▶ **WORK TO BE COMPLETED**
Show all lines from the data that include the word "NoSQL".

▶ **WORKING DATA**

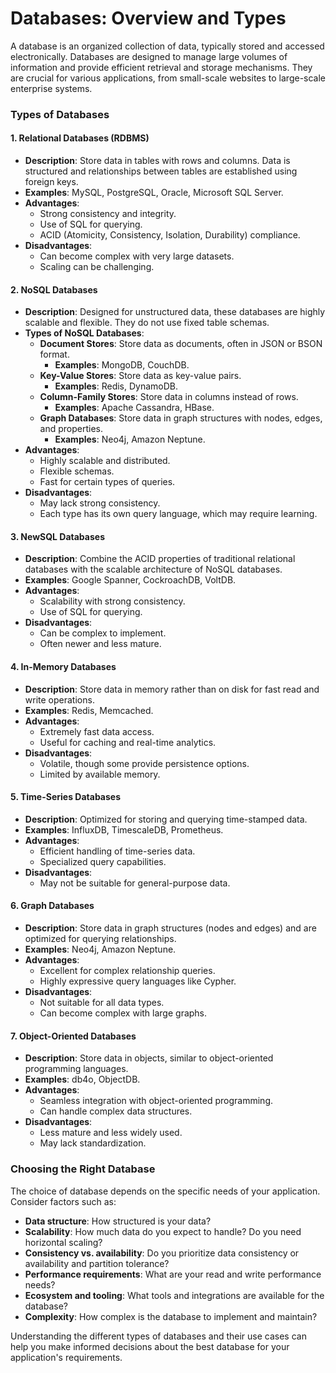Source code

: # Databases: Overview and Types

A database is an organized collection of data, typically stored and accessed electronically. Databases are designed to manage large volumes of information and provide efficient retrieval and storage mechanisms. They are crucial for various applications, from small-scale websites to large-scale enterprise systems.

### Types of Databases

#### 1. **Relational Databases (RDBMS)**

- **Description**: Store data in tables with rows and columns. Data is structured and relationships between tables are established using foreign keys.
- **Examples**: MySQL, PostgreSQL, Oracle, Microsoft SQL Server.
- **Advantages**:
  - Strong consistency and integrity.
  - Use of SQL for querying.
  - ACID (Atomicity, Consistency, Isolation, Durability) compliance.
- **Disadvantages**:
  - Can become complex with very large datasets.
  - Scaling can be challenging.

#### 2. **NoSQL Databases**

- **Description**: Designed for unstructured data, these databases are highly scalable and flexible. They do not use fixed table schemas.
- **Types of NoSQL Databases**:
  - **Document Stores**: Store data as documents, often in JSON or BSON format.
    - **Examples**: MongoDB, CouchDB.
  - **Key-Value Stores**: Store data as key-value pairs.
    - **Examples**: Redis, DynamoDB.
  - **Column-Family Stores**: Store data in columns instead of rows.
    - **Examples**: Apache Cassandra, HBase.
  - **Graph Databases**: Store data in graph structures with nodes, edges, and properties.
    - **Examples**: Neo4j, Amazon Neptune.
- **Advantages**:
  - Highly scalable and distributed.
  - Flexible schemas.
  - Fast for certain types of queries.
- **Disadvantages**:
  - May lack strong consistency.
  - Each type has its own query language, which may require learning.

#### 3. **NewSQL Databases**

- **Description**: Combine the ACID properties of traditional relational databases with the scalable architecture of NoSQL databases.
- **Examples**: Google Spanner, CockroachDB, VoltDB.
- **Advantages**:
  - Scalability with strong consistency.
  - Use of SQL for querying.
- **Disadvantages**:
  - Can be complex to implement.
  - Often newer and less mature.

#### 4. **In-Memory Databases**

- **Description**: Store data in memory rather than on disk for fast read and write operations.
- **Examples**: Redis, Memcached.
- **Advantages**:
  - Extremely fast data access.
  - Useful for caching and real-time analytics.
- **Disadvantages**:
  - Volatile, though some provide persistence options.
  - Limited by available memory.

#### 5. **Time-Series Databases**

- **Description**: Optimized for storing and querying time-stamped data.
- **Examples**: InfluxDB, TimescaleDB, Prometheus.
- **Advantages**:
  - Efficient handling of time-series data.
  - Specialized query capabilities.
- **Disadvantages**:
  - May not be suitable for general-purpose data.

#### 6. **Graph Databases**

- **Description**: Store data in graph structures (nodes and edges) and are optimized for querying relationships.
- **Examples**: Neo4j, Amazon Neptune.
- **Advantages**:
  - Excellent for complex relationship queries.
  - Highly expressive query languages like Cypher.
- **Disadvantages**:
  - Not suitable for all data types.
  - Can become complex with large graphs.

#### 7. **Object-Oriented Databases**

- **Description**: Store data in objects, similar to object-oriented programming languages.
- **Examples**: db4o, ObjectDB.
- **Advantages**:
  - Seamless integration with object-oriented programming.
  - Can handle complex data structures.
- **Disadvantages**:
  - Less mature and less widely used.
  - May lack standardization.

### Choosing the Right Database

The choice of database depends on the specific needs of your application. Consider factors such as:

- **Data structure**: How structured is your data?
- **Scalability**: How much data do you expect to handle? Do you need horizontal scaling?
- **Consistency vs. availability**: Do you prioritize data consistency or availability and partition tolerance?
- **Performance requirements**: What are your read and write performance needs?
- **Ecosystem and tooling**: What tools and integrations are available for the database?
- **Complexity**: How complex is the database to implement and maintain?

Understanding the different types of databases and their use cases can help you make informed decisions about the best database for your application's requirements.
* * *
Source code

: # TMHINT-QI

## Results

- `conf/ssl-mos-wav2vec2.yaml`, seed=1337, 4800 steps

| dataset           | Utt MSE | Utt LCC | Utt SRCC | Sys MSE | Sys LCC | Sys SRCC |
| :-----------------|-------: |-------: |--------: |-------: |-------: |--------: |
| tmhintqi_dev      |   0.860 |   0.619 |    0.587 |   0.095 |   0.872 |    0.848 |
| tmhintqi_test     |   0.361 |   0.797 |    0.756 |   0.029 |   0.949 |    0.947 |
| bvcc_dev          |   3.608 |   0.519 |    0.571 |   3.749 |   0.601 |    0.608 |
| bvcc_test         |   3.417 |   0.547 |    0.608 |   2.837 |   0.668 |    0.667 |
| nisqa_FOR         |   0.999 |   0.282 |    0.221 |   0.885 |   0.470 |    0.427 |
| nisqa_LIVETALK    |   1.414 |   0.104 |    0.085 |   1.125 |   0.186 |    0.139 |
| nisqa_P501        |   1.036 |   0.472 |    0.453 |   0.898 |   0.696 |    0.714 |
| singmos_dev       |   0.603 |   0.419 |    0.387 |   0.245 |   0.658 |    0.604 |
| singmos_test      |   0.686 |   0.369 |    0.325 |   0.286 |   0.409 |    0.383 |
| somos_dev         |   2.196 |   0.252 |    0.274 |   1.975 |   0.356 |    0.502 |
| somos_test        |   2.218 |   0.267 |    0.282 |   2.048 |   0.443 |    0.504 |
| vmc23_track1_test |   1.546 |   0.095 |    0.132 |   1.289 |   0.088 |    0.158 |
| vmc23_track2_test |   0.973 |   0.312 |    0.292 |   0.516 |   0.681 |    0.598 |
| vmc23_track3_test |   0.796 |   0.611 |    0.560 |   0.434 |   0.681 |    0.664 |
---
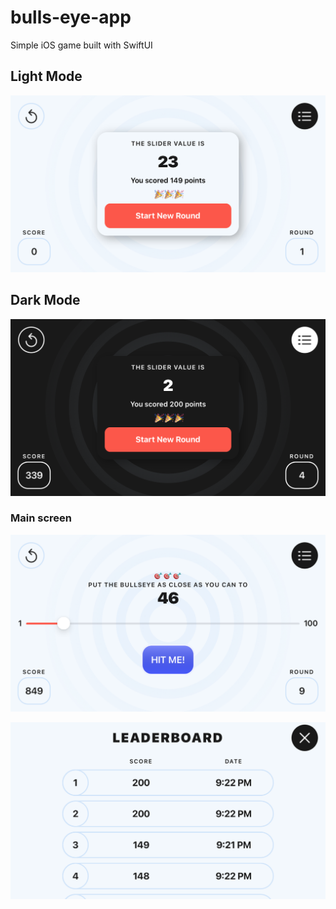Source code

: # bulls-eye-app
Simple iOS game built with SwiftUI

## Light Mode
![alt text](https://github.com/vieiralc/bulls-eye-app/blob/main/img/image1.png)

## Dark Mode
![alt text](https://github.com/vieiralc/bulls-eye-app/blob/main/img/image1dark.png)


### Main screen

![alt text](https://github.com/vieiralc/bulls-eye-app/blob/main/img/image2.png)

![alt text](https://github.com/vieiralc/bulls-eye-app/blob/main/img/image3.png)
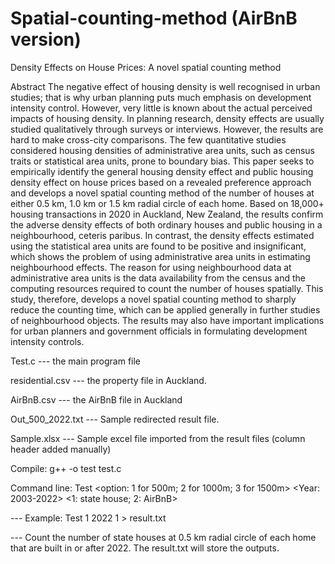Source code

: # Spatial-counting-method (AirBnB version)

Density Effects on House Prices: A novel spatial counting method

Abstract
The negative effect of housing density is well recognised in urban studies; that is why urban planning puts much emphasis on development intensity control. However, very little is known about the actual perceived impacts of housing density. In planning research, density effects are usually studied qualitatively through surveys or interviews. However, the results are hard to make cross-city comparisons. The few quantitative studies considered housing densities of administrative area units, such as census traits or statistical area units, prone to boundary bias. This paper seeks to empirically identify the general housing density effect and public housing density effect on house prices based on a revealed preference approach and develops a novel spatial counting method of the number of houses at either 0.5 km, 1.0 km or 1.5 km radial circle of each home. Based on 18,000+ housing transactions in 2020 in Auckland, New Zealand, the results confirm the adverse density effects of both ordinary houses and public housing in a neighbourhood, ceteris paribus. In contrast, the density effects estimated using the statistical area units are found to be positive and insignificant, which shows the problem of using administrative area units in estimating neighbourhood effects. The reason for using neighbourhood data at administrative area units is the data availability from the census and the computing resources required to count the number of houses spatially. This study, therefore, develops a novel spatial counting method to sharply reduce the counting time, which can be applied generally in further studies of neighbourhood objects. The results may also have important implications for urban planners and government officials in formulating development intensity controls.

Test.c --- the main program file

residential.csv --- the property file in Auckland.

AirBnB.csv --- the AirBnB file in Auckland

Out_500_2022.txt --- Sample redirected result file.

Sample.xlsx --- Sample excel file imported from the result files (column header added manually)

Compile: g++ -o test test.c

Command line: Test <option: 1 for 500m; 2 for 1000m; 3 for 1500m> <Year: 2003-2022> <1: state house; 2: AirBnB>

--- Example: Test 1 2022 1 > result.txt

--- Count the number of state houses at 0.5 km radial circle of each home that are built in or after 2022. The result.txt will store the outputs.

▶ **TASK OUTPUT**
#### 2. **NoSQL Databases**
- **Types of NoSQL Databases**:
- **Description**: Combine the ACID properties of traditional relational databases with the scalable architecture of NoSQL databases.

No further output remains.